Trump's COVID May Be at 'Crucial' Stage, Some Cases Turn Severe After Day 7

2020年10月7日(水)17時35分
カシュミラ・ガンダー

病院の会議室で電話会議をするトランプ(10月4日) Tia Dufour/The White House/ REUTERS

<入院3日でホワイトハウスに戻り、元気な姿をアピールするトランプだが、新型コロナが重症化するのはこれからだ>

ドナルド・トランプ大統領の新型コロナウイルス感染について、本格的な回復に向かうかどうかは、今後数日の容態が決め手になる、と専門家らは見ている。

トランプは10月2日にツイッターで、自分と妻のメラニアが新型コロナウイルスの検査で陽性になったことを発表。このウイルスに感染した数少ない世界的リーダーの仲間入りをした。最初に感染が確認されたのは、イギリスのボリス・ジョンソン首相だ。

主治医のショーン・コンリー医師によると、2日の夕方にウォルター・リード米軍医療センターに入院する前、トランプには軽い発熱、悪寒、鼻詰まりと咳の症状があった。コンリーは4日、血中酸素濃度が2度下がったことがあった、と説明した。

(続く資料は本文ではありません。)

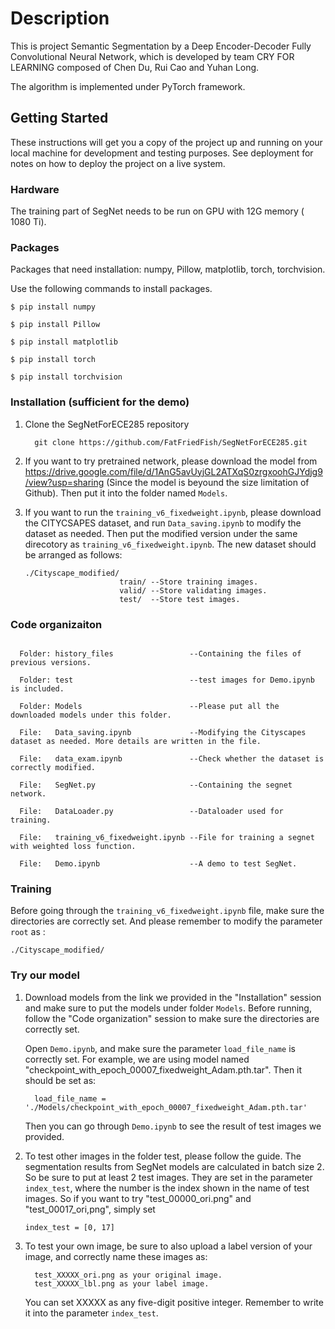 # Description

This is project Semantic Segmentation by a Deep Encoder-Decoder Fully Convolutional Neural Network, which is developed by team CRY FOR LEARNING composed of Chen Du, Rui Cao and Yuhan Long.

The algorithm is implemented under PyTorch framework.

## Getting Started

These instructions will get you a copy of the project up and running on your local machine for development and testing purposes. See deployment for notes on how to deploy the project on a live system.

### Hardware
The training part of SegNet needs to be run on GPU with 12G memory ( 1080 Ti).


### Packages

Packages that need installation: numpy, Pillow, matplotlib, torch, torchvision.

Use the following commands to install packages.

  ```Shell
  $ pip install numpy

  $ pip install Pillow

  $ pip install matplotlib

  $ pip install torch

  $ pip install torchvision
  ```
### Installation (sufficient for the demo)

1. Clone the SegNetForECE285 repository
   ```Shell
     git clone https://github.com/FatFriedFish/SegNetForECE285.git
   ```
  
2. If you want to try pretrained network, please download the model from          https://drive.google.com/file/d/1AnG5avUyjGL2ATXqS0zrgxoohGJYdjg9/view?usp=sharing 
   (Since the model is beyound the size limitation of Github). Then put it into the folder named ```Models```.

3. If you want to run the ```training_v6_fixedweight.ipynb```, please download the CITYCSAPES dataset, and run ```Data_saving.ipynb```      to modify the dataset as needed. Then put the modified version under the same direcotory as ```training_v6_fixedweight.ipynb```. The    new dataset should be arranged as follows:
   ```shell
   ./Cityscape_modified/
                        train/ --Store training images.
                        valid/ --Store validating images.
                        test/  --Store test images.
   ```

### Code organizaiton
```shell

  Folder: history_files                 --Containing the files of previous versions.
  
  Folder: test                          --test images for Demo.ipynb is included.
  
  Folder: Models                        --Please put all the downloaded models under this folder.

  File:   Data_saving.ipynb             --Modifying the Cityscapes dataset as needed. More details are written in the file.
  
  File:   data_exam.ipynb               --Check whether the dataset is correctly modified.
  
  File:   SegNet.py                     --Containing the segnet network.
  
  File:   DataLoader.py                 --Dataloader used for training.
  
  File:   training_v6_fixedweight.ipynb --File for training a segnet with weighted loss function.
  
  File:   Demo.ipynb                    --A demo to test SegNet.
```
### Training

Before going through the ```training_v6_fixedweight.ipynb``` file, make sure the directories are correctly set. And please remember to modify the parameter ```root``` as :
```shell
./Cityscape_modified/
```

### Try our model

1. Download models from the link we provided in the "Installation" session and make sure to put the models under folder ```Models```.      Before running, follow the "Code organization" session to make sure the directories are correctly set.

   Open ```Demo.ipynb```, and make sure the parameter ```load_file_name``` is correctly set. For example, we are using model named          "checkpoint_with_epoch_00007_fixedweight_Adam.pth.tar". Then it should be set as:

   ```shell
     load_file_name = './Models/checkpoint_with_epoch_00007_fixedweight_Adam.pth.tar'
   ```
   Then you can go through ```Demo.ipynb``` to see the result of test images we provided.

2. To test other images in the folder test, please follow the guide. The segmentation results from SegNet models are calculated in batch    size 2. So be sure to put at least 2 test images. They are set in the parameter ```index_test```, where the number is the index shown    in the name of test images. So if you want to try "test_00000_ori.png" and "test_00017_ori,png", simply set

   ```shell
   index_test = [0, 17]
   ```

3. To test your own image, be sure to also upload a label version of your image, and correctly name these images as:

   ```shell
     test_XXXXX_ori.png as your original image.
     test_XXXXX_lbl.png as your label image.
   ```

   You can set XXXXX as any five-digit positive integer. Remember to write it into the parameter ```index_test```.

トランプはそれでも5日には退院してホワイトハウスに戻ったが、「これから数日がとても重要だ。患者の健康状態は症状が始まってから7〜10日後あたりに突然変化することがすでにわかっている。その間に治療を続けていても、急変の可能性はある」と、イギリスのマンチェスター大学教授(免疫学)で、『美しき免疫の力』(NHK出版刊)という著作があるダニエル・ディービスは語る。本誌が話を聞いた他の専門家も、同様の警告を発している。

年齢的に高い死亡リスク

症状は患者ごとに異なるため、病気がいつ、どのように進行するか予想するのは難しい、と専門家らは言う。例えば、トランプは年齢、肥満、高血圧による合併症のリスクが高い。

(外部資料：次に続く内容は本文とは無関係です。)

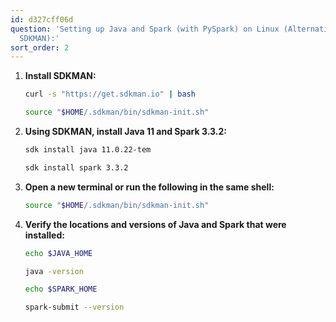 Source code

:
 ```yaml
---
id: d327cff06d
question: 'Setting up Java and Spark (with PySpark) on Linux (Alternative option using
  SDKMAN):'
sort_order: 2
---
```


1. **Install SDKMAN:**

   ```bash
   curl -s "https://get.sdkman.io" | bash
   
   source "$HOME/.sdkman/bin/sdkman-init.sh"
   ```

2. **Using SDKMAN, install Java 11 and Spark 3.3.2:**

   ```bash
   sdk install java 11.0.22-tem
   
   sdk install spark 3.3.2
   ```

3. **Open a new terminal or run the following in the same shell:**

   ```bash
   source "$HOME/.sdkman/bin/sdkman-init.sh"
   ```

4. **Verify the locations and versions of Java and Spark that were installed:**

   ```bash
   echo $JAVA_HOME
   
   java -version
   
   echo $SPARK_HOME
   
   spark-submit --version
   ``` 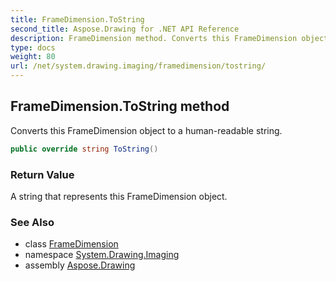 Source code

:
 ```yaml
---
title: FrameDimension.ToString
second_title: Aspose.Drawing for .NET API Reference
description: FrameDimension method. Converts this FrameDimension object to a humanreadable string
type: docs
weight: 80
url: /net/system.drawing.imaging/framedimension/tostring/
---
```

## FrameDimension.ToString method

Converts this FrameDimension object to a human-readable string.

```csharp
public override string ToString()
```

### Return Value

A string that represents this FrameDimension object.

### See Also

* class [FrameDimension](../)
* namespace [System.Drawing.Imaging](../../framedimension/)
* assembly [Aspose.Drawing](../../../)


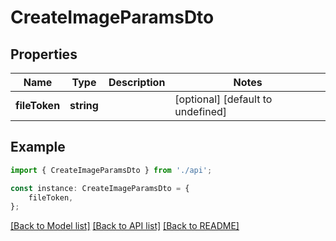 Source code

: # CreateImageParamsDto


## Properties

Name | Type | Description | Notes
------------ | ------------- | ------------- | -------------
**fileToken** | **string** |  | [optional] [default to undefined]

## Example

```typescript
import { CreateImageParamsDto } from './api';

const instance: CreateImageParamsDto = {
    fileToken,
};
```

[[Back to Model list]](../README.md#documentation-for-models) [[Back to API list]](../README.md#documentation-for-api-endpoints) [[Back to README]](../README.md)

イギリスのイースト・アングリア大学ノリッジ医科大学のポール・ハンター教授は本誌に、正確にリスクを推定することは難しいと断ったうえで、年齢を考えると、トランプは50代の人よりも死亡する可能性が約6倍高く、同じ年配の女性と比べても死亡の可能性は約60%高い、という。

同時に、ウイルスに感染した他の3520万人の大半とは違う点もある。トランプは、世界最高の医療を受けられる。

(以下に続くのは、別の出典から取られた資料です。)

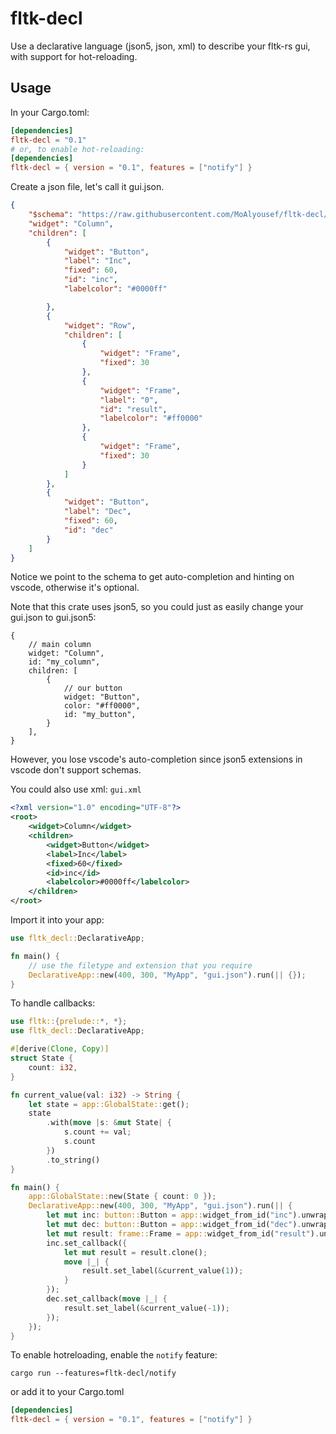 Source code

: # fltk-decl
Use a declarative language (json5, json, xml) to describe your fltk-rs gui, with support for hot-reloading. 

## Usage
In your Cargo.toml:
```toml
[dependencies]
fltk-decl = "0.1"
# or, to enable hot-reloading:
[dependencies]
fltk-decl = { version = "0.1", features = ["notify"] }
```
Create a json file, let's call it gui.json.
```json
{
    "$schema": "https://raw.githubusercontent.com/MoAlyousef/fltk-decl/main/fltk-schema.json",
    "widget": "Column",
    "children": [
        {
            "widget": "Button",
            "label": "Inc",
            "fixed": 60,
            "id": "inc",
            "labelcolor": "#0000ff"

        },
        {
            "widget": "Row",
            "children": [
                {
                    "widget": "Frame",
                    "fixed": 30
                },
                {
                    "widget": "Frame",
                    "label": "0",
                    "id": "result",
                    "labelcolor": "#ff0000"
                },
                {
                    "widget": "Frame",
                    "fixed": 30
                }
            ]
        },
        {
            "widget": "Button",
            "label": "Dec",
            "fixed": 60,
            "id": "dec"
        }
    ]
}
```
Notice we point to the schema to get auto-completion and hinting on vscode, otherwise it's optional.

Note that this crate uses json5, so you could just as easily change your gui.json to gui.json5:
```json5
{
    // main column
    widget: "Column",
    id: "my_column",
    children: [
        {
            // our button
            widget: "Button",
            color: "#ff0000",
            id: "my_button",
        }
    ],
}
```
However, you lose vscode's auto-completion since json5 extensions in vscode don't support schemas.

You could also use xml:
`gui.xml`
```xml
<?xml version="1.0" encoding="UTF-8"?>
<root>
    <widget>Column</widget>
    <children>
        <widget>Button</widget>
        <label>Inc</label>
        <fixed>60</fixed>
        <id>inc</id>
        <labelcolor>#0000ff</labelcolor>
    </children>
</root>
```

Import it into your app:
```rust
use fltk_decl::DeclarativeApp;

fn main() {
    // use the filetype and extension that you require
    DeclarativeApp::new(400, 300, "MyApp", "gui.json").run(|| {});
}
```

To handle callbacks:
```rust
use fltk::{prelude::*, *};
use fltk_decl::DeclarativeApp;

#[derive(Clone, Copy)]
struct State {
    count: i32,
}

fn current_value(val: i32) -> String {
    let state = app::GlobalState::get();
    state
        .with(move |s: &mut State| {
            s.count += val;
            s.count
        })
        .to_string()
}

fn main() {
    app::GlobalState::new(State { count: 0 });
    DeclarativeApp::new(400, 300, "MyApp", "gui.json").run(|| {
        let mut inc: button::Button = app::widget_from_id("inc").unwrap();
        let mut dec: button::Button = app::widget_from_id("dec").unwrap();
        let mut result: frame::Frame = app::widget_from_id("result").unwrap();
        inc.set_callback({
            let mut result = result.clone();
            move |_| {
                result.set_label(&current_value(1));
            }
        });
        dec.set_callback(move |_| {
            result.set_label(&current_value(-1));
        });
    });
}
```

To enable hotreloading, enable the `notify` feature:
```
cargo run --features=fltk-decl/notify
```
or add it to your Cargo.toml
```toml
[dependencies]
fltk-decl = { version = "0.1", features = ["notify"] }
```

トランプは「生き延びる可能性が高い」と、ハンターは言う。それでも、「少なくとも数週間は完全に大丈夫とはいえない。特に70代なのだから」

ジョンソンの場合は、ウイルスの陽性反応が出た10日後に集中治療室に移された。回復した後、ジョンソンはサン紙に、「何リットルもの酸素」を与えられ、新型コロナウイルス感染症で最も重症な患者向けの人工呼吸器をつけられていたことを明かした。医師団は、ジョンソンの死を発表しなければならない場合に備えた準備さえしていたという。